** Opening Provided entries block **
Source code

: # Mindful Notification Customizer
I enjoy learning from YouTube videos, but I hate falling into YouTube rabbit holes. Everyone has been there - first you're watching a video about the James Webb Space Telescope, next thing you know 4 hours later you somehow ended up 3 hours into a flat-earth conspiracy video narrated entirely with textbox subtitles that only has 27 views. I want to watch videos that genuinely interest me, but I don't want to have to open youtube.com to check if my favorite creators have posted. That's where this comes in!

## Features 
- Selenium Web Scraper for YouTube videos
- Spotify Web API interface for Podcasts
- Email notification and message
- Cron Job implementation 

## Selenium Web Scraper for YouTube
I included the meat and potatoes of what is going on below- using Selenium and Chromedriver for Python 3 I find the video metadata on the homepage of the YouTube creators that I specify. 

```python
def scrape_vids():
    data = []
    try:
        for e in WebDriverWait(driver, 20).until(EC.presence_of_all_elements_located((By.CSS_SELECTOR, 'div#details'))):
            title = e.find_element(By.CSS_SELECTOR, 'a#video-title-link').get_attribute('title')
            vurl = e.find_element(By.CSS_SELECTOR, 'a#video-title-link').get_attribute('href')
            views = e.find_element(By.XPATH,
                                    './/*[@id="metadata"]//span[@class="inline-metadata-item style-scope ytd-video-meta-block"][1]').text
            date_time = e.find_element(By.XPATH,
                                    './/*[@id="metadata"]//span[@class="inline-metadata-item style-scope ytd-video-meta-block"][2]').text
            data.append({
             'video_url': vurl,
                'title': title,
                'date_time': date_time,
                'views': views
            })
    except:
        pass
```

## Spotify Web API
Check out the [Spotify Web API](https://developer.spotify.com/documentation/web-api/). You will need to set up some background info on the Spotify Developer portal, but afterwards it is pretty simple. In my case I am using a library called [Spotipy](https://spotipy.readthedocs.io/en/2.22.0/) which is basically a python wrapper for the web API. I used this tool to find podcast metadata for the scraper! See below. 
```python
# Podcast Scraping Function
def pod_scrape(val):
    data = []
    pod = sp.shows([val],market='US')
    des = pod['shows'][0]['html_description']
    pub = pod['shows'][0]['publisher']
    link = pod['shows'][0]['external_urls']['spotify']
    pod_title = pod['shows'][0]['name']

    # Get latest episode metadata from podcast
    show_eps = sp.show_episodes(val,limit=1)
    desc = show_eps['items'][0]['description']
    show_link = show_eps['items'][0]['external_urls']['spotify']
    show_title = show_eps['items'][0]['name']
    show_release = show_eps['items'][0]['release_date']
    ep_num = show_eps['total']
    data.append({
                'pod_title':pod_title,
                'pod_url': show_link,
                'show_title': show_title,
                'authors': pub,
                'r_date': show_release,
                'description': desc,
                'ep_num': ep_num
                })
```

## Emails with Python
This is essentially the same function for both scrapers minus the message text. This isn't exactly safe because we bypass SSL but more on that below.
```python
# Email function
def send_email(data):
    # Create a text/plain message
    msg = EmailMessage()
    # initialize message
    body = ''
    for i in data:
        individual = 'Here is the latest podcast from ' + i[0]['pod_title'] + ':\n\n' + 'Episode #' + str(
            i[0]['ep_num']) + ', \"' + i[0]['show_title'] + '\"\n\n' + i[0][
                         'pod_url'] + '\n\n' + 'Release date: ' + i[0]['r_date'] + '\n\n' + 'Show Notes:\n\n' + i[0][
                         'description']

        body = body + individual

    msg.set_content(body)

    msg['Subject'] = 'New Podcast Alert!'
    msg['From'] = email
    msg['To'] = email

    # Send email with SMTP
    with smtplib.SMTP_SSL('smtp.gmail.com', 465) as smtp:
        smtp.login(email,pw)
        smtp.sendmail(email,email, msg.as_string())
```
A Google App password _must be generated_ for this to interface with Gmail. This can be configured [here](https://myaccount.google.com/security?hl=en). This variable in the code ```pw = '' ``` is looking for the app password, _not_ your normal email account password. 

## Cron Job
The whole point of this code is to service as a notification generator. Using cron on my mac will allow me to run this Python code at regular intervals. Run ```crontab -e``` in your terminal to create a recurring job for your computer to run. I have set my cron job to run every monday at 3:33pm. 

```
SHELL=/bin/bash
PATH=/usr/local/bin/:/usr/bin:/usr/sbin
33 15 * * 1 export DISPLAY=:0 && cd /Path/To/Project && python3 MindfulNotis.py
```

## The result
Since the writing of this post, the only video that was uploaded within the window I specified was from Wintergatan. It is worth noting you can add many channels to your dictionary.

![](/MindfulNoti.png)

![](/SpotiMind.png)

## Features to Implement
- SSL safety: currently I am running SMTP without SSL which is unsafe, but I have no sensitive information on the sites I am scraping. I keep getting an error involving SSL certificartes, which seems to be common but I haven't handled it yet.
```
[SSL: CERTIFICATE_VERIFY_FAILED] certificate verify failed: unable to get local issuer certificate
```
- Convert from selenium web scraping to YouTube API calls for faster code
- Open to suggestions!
** Closing Provided entries block **
> _About this task_:
What lines in the material include the string "local"? Pull each one out.

> _Task output_:
PATH=/usr/local/bin/:/usr/bin:/usr/sbin
[SSL: CERTIFICATE_VERIFY_FAILED] certificate verify failed: unable to get local issuer certificate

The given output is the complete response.